Laughing last?
Mira Nair, Brad Anderson, Jamie Babbit
Documentarians invariably are asked, "How did the subject of your film feel
about the way he/she was represented?" The question can elicit amazing answers,
since people judge their on-screen doings in unpredictably subjective ways. My
favorite anecdote of this sort comes from Mira Nair, the India-born filmmaker
(Salaam Bombay, Kama Sutra) whose The Laughing Club of
India (1999) plays this Saturday and Sunday, May 6 and 7, at the Harvard
Film Archive.
Years ago, when Nair took undergraduate filmmaking classes at Harvard and MIT,
she made a 16mm documentary about a young scalawag who callously abandoned his
poor bride in India to make it big in America. She showed him the completed
work, which foregrounded the misery he had caused others; yet he sat through
the screening impassively, except for screaming out "My God!" during one
episode of the film. At the end, the young man thanked Nair. He seemed pleased,
totally untroubled with the way he was represented.
But why, Nair wanted to know, had he yelled, "My God!"? That's because he was
noticing the suit he'd worn in that scene. He realized that he'd left it at the
cleaner's!
The Laughing Club of India, which Nair directed with Adam Bartos, is a
happily lightweight saga about an unusual movement sweeping Bombay: informal
laughing clubs, where adults gather together in the streets, or children at
primary school, to act infantile by sticking out tongues, making faces like
monkeys, and then laughing and laughing.
HA-HA-HA! HEE!-HEE!-HEE! The object: mental health, physical well-being, a
holistic few minutes that are equivalent, perhaps, to the tai chi exercises in
Chinese parks. When the chortling is over, the satiated Bombayans slap palms,
NBA high-five fashion. Is the laughing working? Dr. Madan Kataria, the spirited
man who started it all, is spreading the yucks to the crippled and the blind.
Nair's film is paired at the HFA with Vasiliki Katsarou's Fruitlands
1843, a 39-minute fictional re-creation of Bronson Alcott's famous
experiment in utopian living that was filmed in a Shaker village where it
actually happened, Harvard, Massachusetts. Katsarou, a formidable talent, shot
in breathtaking 35 mm in extraordinary long takes. I don't know that I've ever
been as awestruck by cinematography in a local film -- hail the director of
photography, Havis Zamberloukos.
But Katsarou's impressive film suffers from the too-determined artiness. The
script is so minimal that it's a bit of a puzzle to comprehend. All the people
in the commune are dour and damned tense, and I'm not certain why. There's no
need for a laughing club, but even a transcendentalist tale could use a pinch
of levity.
It's been down and up for Brad Anderson since the filmmaker of Next
Stop Wonderland left Allston-Brighton behind to reside in New York. His new
indie, Happy Accidents, in which time-traveling Vincent D'Onofrio from
the year 2400 courts Marisa Tomei, was reported to be a disappointment at
Sundance 2000, where it had been a hot, sold-out ticket. (I haven't seen it.)

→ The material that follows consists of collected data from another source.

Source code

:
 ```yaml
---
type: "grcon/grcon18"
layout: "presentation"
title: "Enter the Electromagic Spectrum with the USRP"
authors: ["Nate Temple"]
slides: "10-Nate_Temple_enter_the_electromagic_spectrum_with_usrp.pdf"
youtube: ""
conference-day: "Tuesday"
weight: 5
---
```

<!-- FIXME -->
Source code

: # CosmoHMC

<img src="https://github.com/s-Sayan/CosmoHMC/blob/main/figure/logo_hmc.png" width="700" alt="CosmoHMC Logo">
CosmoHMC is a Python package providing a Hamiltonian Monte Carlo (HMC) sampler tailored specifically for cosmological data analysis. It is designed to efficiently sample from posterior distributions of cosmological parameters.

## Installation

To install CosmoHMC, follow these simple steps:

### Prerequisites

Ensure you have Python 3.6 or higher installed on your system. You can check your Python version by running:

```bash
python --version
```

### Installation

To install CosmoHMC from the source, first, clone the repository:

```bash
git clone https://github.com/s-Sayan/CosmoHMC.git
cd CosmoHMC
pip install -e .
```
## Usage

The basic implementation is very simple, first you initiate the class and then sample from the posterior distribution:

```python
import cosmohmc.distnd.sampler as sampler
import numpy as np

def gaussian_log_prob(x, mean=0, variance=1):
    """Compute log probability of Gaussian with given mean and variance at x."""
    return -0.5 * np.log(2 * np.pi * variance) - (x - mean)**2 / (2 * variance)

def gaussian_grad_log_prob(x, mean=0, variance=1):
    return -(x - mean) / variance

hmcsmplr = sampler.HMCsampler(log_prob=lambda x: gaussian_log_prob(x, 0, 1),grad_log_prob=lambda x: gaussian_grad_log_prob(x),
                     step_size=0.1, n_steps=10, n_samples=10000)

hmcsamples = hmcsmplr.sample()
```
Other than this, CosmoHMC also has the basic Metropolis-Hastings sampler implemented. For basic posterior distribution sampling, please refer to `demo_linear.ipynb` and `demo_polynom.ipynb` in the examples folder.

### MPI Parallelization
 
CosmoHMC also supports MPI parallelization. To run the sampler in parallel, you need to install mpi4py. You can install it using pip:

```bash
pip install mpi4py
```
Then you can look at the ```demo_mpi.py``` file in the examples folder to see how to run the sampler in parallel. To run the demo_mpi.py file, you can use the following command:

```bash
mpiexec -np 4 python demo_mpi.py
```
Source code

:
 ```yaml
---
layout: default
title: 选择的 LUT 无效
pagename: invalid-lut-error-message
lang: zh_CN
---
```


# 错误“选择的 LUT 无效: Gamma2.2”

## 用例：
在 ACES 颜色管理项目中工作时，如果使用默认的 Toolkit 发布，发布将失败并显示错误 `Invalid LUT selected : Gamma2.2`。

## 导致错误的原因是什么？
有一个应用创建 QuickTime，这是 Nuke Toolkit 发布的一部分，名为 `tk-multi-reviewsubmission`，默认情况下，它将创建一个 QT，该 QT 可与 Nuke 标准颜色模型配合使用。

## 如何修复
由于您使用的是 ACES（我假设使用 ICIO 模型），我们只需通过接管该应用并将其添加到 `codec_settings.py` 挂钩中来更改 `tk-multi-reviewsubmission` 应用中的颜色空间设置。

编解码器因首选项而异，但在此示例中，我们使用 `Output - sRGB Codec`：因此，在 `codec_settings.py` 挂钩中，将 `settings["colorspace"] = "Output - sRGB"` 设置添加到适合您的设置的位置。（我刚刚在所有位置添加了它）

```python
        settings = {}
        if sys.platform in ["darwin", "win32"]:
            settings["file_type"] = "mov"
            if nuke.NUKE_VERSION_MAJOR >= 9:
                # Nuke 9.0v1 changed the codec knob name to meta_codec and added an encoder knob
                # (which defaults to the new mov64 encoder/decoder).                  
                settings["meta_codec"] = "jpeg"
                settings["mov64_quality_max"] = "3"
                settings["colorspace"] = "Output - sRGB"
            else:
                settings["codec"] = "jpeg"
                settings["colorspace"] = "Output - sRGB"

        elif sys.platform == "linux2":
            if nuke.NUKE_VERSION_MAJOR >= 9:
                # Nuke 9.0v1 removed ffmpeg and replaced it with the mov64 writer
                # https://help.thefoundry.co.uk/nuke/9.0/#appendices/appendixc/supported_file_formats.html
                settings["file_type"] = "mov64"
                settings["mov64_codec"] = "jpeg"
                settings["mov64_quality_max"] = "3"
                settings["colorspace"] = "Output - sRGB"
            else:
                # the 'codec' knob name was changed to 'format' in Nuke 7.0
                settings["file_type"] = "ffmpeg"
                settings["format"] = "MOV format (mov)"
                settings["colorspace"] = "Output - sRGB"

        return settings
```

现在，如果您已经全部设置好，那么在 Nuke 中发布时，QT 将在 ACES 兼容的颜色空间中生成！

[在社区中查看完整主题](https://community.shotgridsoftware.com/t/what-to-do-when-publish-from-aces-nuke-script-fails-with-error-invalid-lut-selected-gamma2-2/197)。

And recently Anderson was dismissed by Miramax as the director for a New
York-set version of the French comedy The Cat's Away, though not before
the film's ex-of-Somerville co-writer, Lyn Vaus, had squeezed in two lunches
with the project's star, Heather Graham.
Now the upside: Happy Accidents has been picked up by Paramount Classics
and will open at the end of the summer. The Cat's Away may still be
produced with another director, in which case Anderson would get at least a
co-screenwriting credit. And he continues to negotiate with RKO Pictures about
remaking Val Lewton's 1943 B-movie about devil worshippers, The Seventh
Victim.
Local movie maven David Kleiler reports that Anderson has contacted him and Tim
Graff of the Massachusetts Film Office about scouting a shut-down Danvers state
mental hospital as a potential site for a horror film. Said Kleiler, "Brad
invoked Lars von Trier's The Kingdom, and he wants to do it in DV."

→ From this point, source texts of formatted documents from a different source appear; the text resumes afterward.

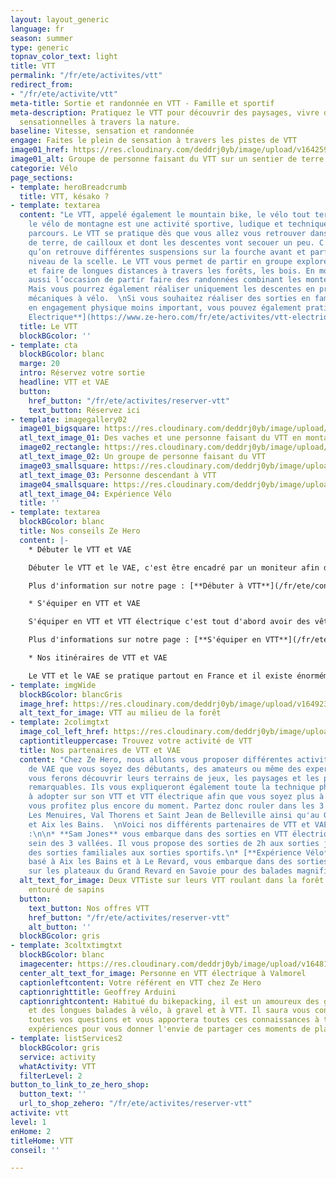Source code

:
 ```yaml
---
layout: layout_generic
language: fr
season: summer
type: generic
topnav_color_text: light
title: VTT
permalink: "/fr/ete/activites/vtt"
redirect_from:
- "/fr/ete/activite/vtt"
meta-title: Sortie et randonnée en VTT - Famille et sportif
meta-description: Pratiquez le VTT pour découvrir des paysages, vivre des descentes
  sensationnelles à travers la nature.
baseline: Vitesse, sensation et randonnée
engage: Faites le plein de sensation à travers les pistes de VTT
image01_href: https://res.cloudinary.com/deddrj0yb/image/upload/v1642592264/website/summer/lachlan-cruickshank-S9v_EPJfGys-unsplash_b5jpdh.jpg
image01_alt: Groupe de personne faisant du VTT sur un sentier de terre face à la montagne
categorie: Vélo
page_sections:
- template: heroBreadcrumb
  title: VTT, késako ?
- template: textarea
  content: "Le VTT, appelé également le mountain bike, le vélo tout terrain ou encore
    le vélo de montagne est une activité sportive, ludique et technique selon les
    parcours. Le VTT se pratique dès que vous allez vous retrouver dans des sentiers
    de terre, de cailloux et dont les descentes vont secouer un peu. C’est pour cela
    qu’on retrouve différentes suspensions sur la fourche avant et parfois aussi au
    niveau de la scelle. Le VTT vous permet de partir en groupe explorer la nature
    et faire de longues distances à travers les forêts, les bois. En montagne c’est
    aussi l’occasion de partir faire des randonnées combinant les montées et les descentes.
    Mais vous pourrez également réaliser uniquement les descentes en prenant les remontées
    mécaniques à vélo.  \nSi vous souhaitez réaliser des sorties en famille, avec
    en engagement physique moins important, vous pouvez également pratiquer le [**VTT
    Electrique**](https://www.ze-hero.com/fr/ete/activites/vtt-electrique). "
  title: Le VTT
  blockBGcolor: ''
- template: cta
  blockBGcolor: blanc
  marge: 20
  intro: Réservez votre sortie
  headline: VTT et VAE
  button:
    href_button: "/fr/ete/activites/reserver-vtt"
    text_button: Réservez ici
- template: imagegallery02
  image01_bigsquare: https://res.cloudinary.com/deddrj0yb/image/upload/v1655108069/website/VTT%20AE/pexels-reinhard-bruckner-5328112.jpg
  atl_text_image_01: Des vaches et une personne faisant du VTT en montagne
  image02_rectangle: https://res.cloudinary.com/deddrj0yb/image/upload/v1655108071/website/VTT%20AE/forest-4366094_1920.jpg
  atl_text_image_02: Un groupe de personne faisant du VTT
  image03_smallsquare: https://res.cloudinary.com/deddrj0yb/image/upload/v1654866668/website/Sames%20Jones/FB_IMG_1654680653467.jpg
  atl_text_image_03: Personne descendant à VTT
  image04_smallsquare: https://res.cloudinary.com/deddrj0yb/image/upload/v1653899659/website/Exp%C3%A9rience%20V%C3%A9lo/randonn%C3%A9e_en_vtt_%C3%A9lectrique_%C3%A0_proximit%C3%A9_du_lac_d_annecy_en_haute-savoie..jpg
  atl_text_image_04: Expérience Vélo
  title: ''
- template: textarea
  blockBGcolor: blanc
  title: Nos conseils Ze Hero
  content: |-
    * Débuter le VTT et VAE

    Débuter le VTT et le VAE, c'est être encadré par un moniteur afin de parcourir des sentiers dans un environnement naturel. C'est profiter de l'émulsion d'un groupe, de découvrir des lieux, des paysages, de rouler en montagne, en forêts. Vous pourrez alors apprendre comment bien pédaler en montée, les techniques de descente et profiter du moment. Que ce soit pour des petites balades, de longues randonnées pour famille ou sportive, partez rouler en VTT et VAE.

    Plus d'information sur notre page : [**Débuter à VTT**](/fr/ete/conseils/debuter-vtt)

    * S'équiper en VTT et VAE

    S'équiper en VTT et VTT électrique c'est tout d'abord avoir des vêtements adaptés à l'activité. Il vous faudra vous protéger avec un casque et parfois des protections supplémentaires tel qu'aux coudes, genoux, cheville et dos. Il vaut mieux porter des lunettes afin de ne pas recevoir de projectiles dans les yeux. En ce qui concerne les VTT, si vous êtes encadrés par un moniteur, vous pourrez louer dans un magasin ou directement auprès de lui votre VTT.

    Plus d'informations sur notre page : [**S'équiper en VTT**](/fr/ete/conseils/equipement-vtt)

    * Nos itinéraires de VTT et VAE

    Le VTT et le VAE se pratique partout en France et il existe énormément d'itinéraires de VTT. Que ce soit en campagne, près du littoral, en montagne, vous pourrez profiter de nombreuses balades. Avec Ze Hero, nous vous proposons des sorties de VTT dans les Alpes et à Aix les Bains. Vous bénéficierez de rouler dans des lieux naturels, avec des paysages magnifiques. Des itinéraires adaptés à tous les niveaux pour des moments de découverte, d'effort et d'engagement.
- template: imgWide
  blockBGcolor: blancGris
  image_href: https://res.cloudinary.com/deddrj0yb/image/upload/v1649234241/website/assets/Recadr%C3%A9es/vtt.png
  alt_text_for_image: VTT au milieu de la forêt
- template: 2colimgtxt
  image_col_left_href: https://res.cloudinary.com/deddrj0yb/image/upload/v1642592264/website/summer/tim-foster-qrIy8dBzCVU-unsplash_t0p4kh.jpg
  captiontitleuppercase: Trouvez votre activité de VTT
  title: Nos partenaires de VTT et VAE
  content: "Chez Ze Hero, nous allons vous proposer différentes activités de VTT et
    de VAE que vous soyez des débutants, des amateurs ou même des experts. Nos partenaires
    vous ferons découvrir leurs terrains de jeux, les paysages et les points de vue
    remarquables. Ils vous expliqueront également toute la technique physique et technique
    à adopter sur son VTT et VTT électrique afin que vous soyez plus à l'aise et que
    vous profitez plus encore du moment. Partez donc rouler dans les 3 Vallées à Méribel,
    Les Menuires, Val Thorens et Saint Jean de Belleville ainsi qu'au Grand Revard
    et Aix les Bains.  \nVoici nos différents partenaires de VTT et VAE chez Ze Hero
    :\n\n* **Sam Jones** vous embarque dans des sorties en VTT électrique et VTT au
    sein des 3 vallées. Il vous propose des sorties de 2h aux sorties journées pour
    des sorties familiales aux sorties sportifs.\n* [**Expérience Vélo**](https://www.ze-hero.com/fr/ete/partenaires/experience-velo),
    basé à Aix les Bains et à Le Revard, vous embarque dans des sorties de VTT électrique
    sur les plateaux du Grand Revard en Savoie pour des balades magnifiques."
  alt_text_for_image: Deux VTTiste sur leurs VTT roulant dans la forêt sur un chemin
    entouré de sapins
  button:
    text_button: Nos offres VTT
    href_button: "/fr/ete/activites/reserver-vtt"
    alt_button: ''
  blockBGcolor: gris
- template: 3coltxtimgtxt
  blockBGcolor: blanc
  imagecenter: https://res.cloudinary.com/deddrj0yb/image/upload/v1648110488/website/summer/IMG_20201110_155723.jpg
  center_alt_text_for_image: Personne en VTT électrique à Valmorel
  captionleftcontent: Votre référent en VTT chez Ze Hero
  captionrighttitle: Geoffrey Arduini
  captionrightcontent: Habitué du bikepacking, il est un amoureux des grands espaces
    et des longues balades à vélo, à gravel et à VTT. Il saura vous conseiller pour
    toutes vos questions et vous apportera toutes ces connaissances à travers ses
    expériences pour vous donner l'envie de partager ces moments de plaisir à VTT.
- template: listServices2
  blockBGcolor: gris
  service: activity
  whatActivity: VTT
  filterLevel: 2
button_to_link_to_ze_hero_shop:
  button_text: ''
  url_to_shop_zehero: "/fr/ete/activites/reserver-vtt"
activite: vtt
level: 1
enHome: 2
titleHome: VTT
conseil: ''

---
```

THERE'S NOTHING quite like a lesbian cheerleader movie for a seedy male
heterosexual, so there I was in the third row for the world premiere of But
I'm a Cheerleader at last fall's Toronto Festival of Festivals. This
good-natured, late-John-Waters-like film is showing May 5 at 8 p.m. at the MFA
as the Women's Opening Night entry of the Boston Gay & Lesbian Film
Festival. It's a first feature directed by Ohioan Jamie Babbit, a 1993 graduate
of Columbia University. In an NYU film class, she met French actress Julie
Delpy, who does an amusing cameo as a cruising dyke.
Babbit explained how she'd avoided a potentially damaging X rating because of a
hot scene involving her teenage girls, Megan (Natasha Lyonne) and Graham (Clea
DuVall). The MPAA, she said, had objected to "any relations of girl on girl,
woman on woman, to when Natasha had sex and said, `Oh, eat Graham out!' I fixed
everything they told me. The film is an `R' now. I know, that's retarded!"